▶ [What this task involves]
In full and without change, transcribe the records below.

┌─ Given records

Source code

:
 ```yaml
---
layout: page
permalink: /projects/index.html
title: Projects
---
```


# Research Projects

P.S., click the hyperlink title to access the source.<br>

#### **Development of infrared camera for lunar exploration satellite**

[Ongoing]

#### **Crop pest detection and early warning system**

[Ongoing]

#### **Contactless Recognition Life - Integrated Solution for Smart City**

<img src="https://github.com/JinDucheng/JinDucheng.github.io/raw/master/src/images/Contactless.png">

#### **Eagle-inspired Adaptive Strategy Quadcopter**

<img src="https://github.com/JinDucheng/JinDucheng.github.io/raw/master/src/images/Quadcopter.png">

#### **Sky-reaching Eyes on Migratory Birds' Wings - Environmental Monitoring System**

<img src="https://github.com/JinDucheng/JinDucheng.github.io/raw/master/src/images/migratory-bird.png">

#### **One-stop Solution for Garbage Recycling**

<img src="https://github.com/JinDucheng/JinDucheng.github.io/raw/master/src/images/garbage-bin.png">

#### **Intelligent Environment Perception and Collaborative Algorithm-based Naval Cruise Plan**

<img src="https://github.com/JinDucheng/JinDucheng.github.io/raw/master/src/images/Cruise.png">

└─

▶ [Problem solution]
Source code

:
 ```yaml
---
layout: page
permalink: /projects/index.html
title: Projects
---
```


# Research Projects

P.S., click the hyperlink title to access the source.<br>

#### **Development of infrared camera for lunar exploration satellite**

[Ongoing]

#### **Crop pest detection and early warning system**

[Ongoing]

#### **Contactless Recognition Life - Integrated Solution for Smart City**

<img src="https://github.com/JinDucheng/JinDucheng.github.io/raw/master/src/images/Contactless.png">

#### **Eagle-inspired Adaptive Strategy Quadcopter**

<img src="https://github.com/JinDucheng/JinDucheng.github.io/raw/master/src/images/Quadcopter.png">

#### **Sky-reaching Eyes on Migratory Birds' Wings - Environmental Monitoring System**

<img src="https://github.com/JinDucheng/JinDucheng.github.io/raw/master/src/images/migratory-bird.png">

#### **One-stop Solution for Garbage Recycling**

<img src="https://github.com/JinDucheng/JinDucheng.github.io/raw/master/src/images/garbage-bin.png">

#### **Intelligent Environment Perception and Collaborative Algorithm-based Naval Cruise Plan**

<img src="https://github.com/JinDucheng/JinDucheng.github.io/raw/master/src/images/Cruise.png">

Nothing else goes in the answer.